SMP: on same branch instead splitting?

Discussion of chess software programming and technical issues.

Moderators: hgm, Rebel, chrisw

Highluder
Posts: 8
Joined: Fri Jun 28, 2013 9:03 am
Location: Germany

SMP: on same branch instead splitting?

Post by Highluder »

Hi,

has somebody experience what happens when in SMP (all?) threads analyse the same position?

I've read that an engine uses this with success. Because other processes fill evaluated positions in the same hashtable this is supposed to speedup the (main) process.

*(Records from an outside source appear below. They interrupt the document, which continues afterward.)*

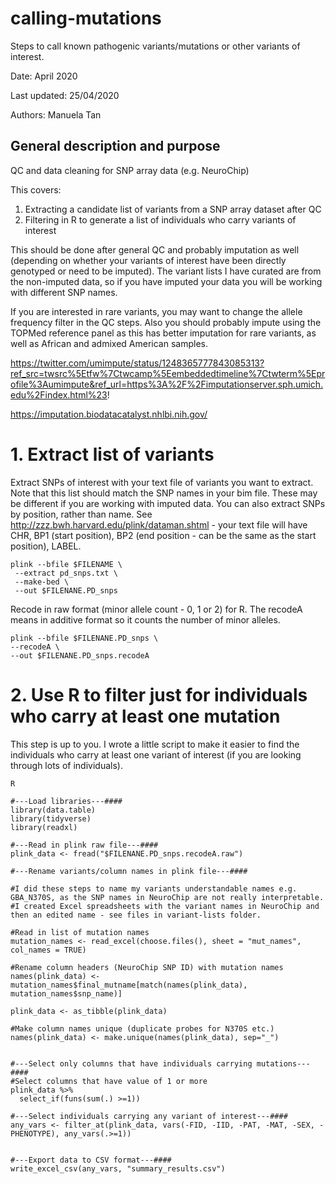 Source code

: # calling-mutations
Steps to call known pathogenic variants/mutations or other variants of interest.

Date: April 2020

Last updated: 25/04/2020

Authors: Manuela Tan

## General description and purpose

QC and data cleaning for SNP array data (e.g. NeuroChip)

This covers:
1. Extracting a candidate list of variants from a SNP array dataset after QC
2. Filtering in R to generate a list of individuals who carry variants of interest

This should be done after general QC and probably imputation as well (depending on whether your variants of interest have been directly genotyped or need to be imputed). The variant lists I have curated are from the non-imputed data, so if you have imputed your data you will be working with different SNP names.

If you are interested in rare variants, you may want to change the allele frequency filter in the QC steps. Also you should probably impute using the TOPMed reference panel as this has better imputation for rare variants, as well as African and admixed American samples.

https://twitter.com/umimpute/status/1248365777843085313?ref_src=twsrc%5Etfw%7Ctwcamp%5Eembeddedtimeline%7Ctwterm%5Eprofile%3Aumimpute&ref_url=https%3A%2F%2Fimputationserver.sph.umich.edu%2Findex.html%23!

https://imputation.biodatacatalyst.nhlbi.nih.gov/


# 1. Extract list of variants

Extract SNPs of interest with your text file of variants you want to extract. Note that this list should match the SNP names in your bim file. These may be different if you are working with imputed data. You can also extract SNPs by position, rather than name. See http://zzz.bwh.harvard.edu/plink/dataman.shtml - your text file will have CHR,  BP1 (start position), BP2 (end position - can be the same as the start position), LABEL.
```
plink --bfile $FILENAME \
 --extract pd_snps.txt \
 --make-bed \
 --out $FILENANE.PD_snps
```

Recode in raw format (minor allele count - 0, 1 or 2) for R. The recodeA means in additive format so it counts the number of minor alleles.
```
plink --bfile $FILENANE.PD_snps \
--recodeA \
--out $FILENANE.PD_snps.recodeA
```

# 2. Use R to filter just for individuals who carry at least one mutation

This step is up to you. I wrote a little script to make it easier to find the individuals who carry at least one variant of interest (if you are looking through lots of individuals).

```
R

#---Load libraries---####
library(data.table)
library(tidyverse)
library(readxl)

#---Read in plink raw file---####
plink_data <- fread("$FILENANE.PD_snps.recodeA.raw")

#---Rename variants/column names in plink file---####

#I did these steps to name my variants understandable names e.g. GBA_N370S, as the SNP names in NeuroChip are not really interpretable.
#I created Excel spreadsheets with the variant names in NeuroChip and then an edited name - see files in variant-lists folder.

#Read in list of mutation names
mutation_names <- read_excel(choose.files(), sheet = "mut_names", col_names = TRUE)

#Rename column headers (NeuroChip SNP ID) with mutation names
names(plink_data) <- mutation_names$final_mutname[match(names(plink_data), mutation_names$snp_name)]

plink_data <- as_tibble(plink_data)

#Make column names unique (duplicate probes for N370S etc.)
names(plink_data) <- make.unique(names(plink_data), sep="_")


#---Select only columns that have individuals carrying mutations---####
#Select columns that have value of 1 or more
plink_data %>% 
  select_if(funs(sum(.) >=1))

#---Select individuals carrying any variant of interest---####
any_vars <- filter_at(plink_data, vars(-FID, -IID, -PAT, -MAT, -SEX, -PHENOTYPE), any_vars(.>=1))


#---Export data to CSV format---####
write_excel_csv(any_vars, "summary_results.csv")
```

Has someone tested this? How is avoided that different processes do redundant work and analyse the same position at the same time before it is stored in hash?

What happens when hashtable gets full? Slowdown or not?

How does it work with many (e.g.16) cpus? Is it's scalability better than normal SMP?
Highluder
Posts: 8
Joined: Fri Jun 28, 2013 9:03 am
Location: Germany

Re: SMP: on same branch instead splitting?

Post by Highluder »

In original was written:

"So, it seems instead of parking threads when they have no work to do, it's better to spin them on the same search tree, since the hashtable was already mostly filled out."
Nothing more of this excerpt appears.